» Supplied records:
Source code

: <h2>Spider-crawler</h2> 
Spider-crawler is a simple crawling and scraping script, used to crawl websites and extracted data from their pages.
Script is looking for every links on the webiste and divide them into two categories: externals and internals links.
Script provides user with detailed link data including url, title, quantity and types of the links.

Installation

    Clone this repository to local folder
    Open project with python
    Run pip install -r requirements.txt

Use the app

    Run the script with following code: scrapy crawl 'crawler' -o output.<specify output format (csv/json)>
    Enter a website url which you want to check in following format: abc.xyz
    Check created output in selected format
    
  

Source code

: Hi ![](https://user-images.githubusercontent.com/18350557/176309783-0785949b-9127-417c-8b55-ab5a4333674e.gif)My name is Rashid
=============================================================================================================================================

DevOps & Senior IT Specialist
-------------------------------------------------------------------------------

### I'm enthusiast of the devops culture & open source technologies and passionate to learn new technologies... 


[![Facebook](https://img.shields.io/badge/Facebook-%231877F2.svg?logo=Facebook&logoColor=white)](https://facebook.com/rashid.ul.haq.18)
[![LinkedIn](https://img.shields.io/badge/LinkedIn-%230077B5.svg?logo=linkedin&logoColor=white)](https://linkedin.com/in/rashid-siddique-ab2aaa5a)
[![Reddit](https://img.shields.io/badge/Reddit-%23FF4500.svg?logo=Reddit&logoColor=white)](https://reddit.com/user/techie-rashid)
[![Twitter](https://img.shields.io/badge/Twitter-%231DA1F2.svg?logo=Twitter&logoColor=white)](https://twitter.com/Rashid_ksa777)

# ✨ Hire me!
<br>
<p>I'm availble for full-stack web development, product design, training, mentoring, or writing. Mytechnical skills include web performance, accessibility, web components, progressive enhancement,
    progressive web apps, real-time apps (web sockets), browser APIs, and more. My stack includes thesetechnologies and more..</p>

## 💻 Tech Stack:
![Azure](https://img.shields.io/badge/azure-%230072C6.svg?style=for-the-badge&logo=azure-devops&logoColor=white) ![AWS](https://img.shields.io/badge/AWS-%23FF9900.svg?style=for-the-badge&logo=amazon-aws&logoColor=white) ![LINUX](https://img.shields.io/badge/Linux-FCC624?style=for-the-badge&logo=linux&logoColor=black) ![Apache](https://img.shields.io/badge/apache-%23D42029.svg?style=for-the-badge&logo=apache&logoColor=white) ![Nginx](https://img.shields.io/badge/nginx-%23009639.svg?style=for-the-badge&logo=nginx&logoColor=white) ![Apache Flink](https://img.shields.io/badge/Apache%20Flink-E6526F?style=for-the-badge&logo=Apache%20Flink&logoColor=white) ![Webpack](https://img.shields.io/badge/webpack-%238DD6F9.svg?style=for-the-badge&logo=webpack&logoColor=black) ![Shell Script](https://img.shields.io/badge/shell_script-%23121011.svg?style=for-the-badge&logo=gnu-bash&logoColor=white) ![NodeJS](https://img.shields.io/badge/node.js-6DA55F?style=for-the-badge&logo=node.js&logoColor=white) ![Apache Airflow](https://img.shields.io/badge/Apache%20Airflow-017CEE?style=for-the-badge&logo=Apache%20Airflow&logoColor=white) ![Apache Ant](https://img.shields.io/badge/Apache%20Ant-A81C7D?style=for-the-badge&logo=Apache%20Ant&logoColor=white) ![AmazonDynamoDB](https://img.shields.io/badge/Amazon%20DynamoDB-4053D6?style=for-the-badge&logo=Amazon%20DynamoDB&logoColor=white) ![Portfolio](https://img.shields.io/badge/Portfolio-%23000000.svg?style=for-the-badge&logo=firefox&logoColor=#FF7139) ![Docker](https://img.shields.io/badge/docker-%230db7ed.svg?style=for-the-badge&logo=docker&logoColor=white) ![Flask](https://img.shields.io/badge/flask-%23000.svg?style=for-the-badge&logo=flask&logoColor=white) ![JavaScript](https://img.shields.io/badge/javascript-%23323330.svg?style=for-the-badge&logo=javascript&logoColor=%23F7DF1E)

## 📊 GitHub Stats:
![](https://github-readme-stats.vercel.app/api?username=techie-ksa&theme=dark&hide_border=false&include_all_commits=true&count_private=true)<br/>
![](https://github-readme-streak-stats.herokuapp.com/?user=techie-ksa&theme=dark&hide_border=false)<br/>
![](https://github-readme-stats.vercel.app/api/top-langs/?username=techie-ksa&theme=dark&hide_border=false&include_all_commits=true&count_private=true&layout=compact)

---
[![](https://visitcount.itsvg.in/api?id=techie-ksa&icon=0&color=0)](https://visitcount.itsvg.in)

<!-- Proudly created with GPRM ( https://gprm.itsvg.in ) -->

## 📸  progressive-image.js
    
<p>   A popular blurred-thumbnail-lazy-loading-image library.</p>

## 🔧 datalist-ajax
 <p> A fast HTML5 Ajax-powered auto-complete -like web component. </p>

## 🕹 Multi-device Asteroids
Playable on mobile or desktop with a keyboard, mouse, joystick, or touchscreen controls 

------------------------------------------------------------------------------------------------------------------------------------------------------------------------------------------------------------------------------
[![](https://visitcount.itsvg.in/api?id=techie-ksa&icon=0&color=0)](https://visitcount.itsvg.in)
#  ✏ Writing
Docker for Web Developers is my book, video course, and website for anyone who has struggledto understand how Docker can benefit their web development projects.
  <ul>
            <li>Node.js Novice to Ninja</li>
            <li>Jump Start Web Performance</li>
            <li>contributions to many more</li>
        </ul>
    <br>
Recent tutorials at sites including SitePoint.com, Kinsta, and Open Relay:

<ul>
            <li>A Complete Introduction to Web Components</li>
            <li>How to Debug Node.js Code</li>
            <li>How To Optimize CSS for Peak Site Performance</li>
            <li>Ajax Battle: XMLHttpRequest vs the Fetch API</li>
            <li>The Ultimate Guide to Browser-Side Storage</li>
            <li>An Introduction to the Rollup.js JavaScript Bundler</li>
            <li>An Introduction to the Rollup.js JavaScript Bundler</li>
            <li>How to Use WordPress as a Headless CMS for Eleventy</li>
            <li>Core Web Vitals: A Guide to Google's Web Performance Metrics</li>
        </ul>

» What is needed: Could you copy exactly the lines from the first line of the records above through the line containing "Run pip install -r requirements.txt", both included, and nothing else?

» Exercise solution:
Source code

: <h2>Spider-crawler</h2> 
Spider-crawler is a simple crawling and scraping script, used to crawl websites and extracted data from their pages.
Script is looking for every links on the webiste and divide them into two categories: externals and internals links.
Script provides user with detailed link data including url, title, quantity and types of the links.

Installation

    Clone this repository to local folder
    Open project with python
    Run pip install -r requirements.txt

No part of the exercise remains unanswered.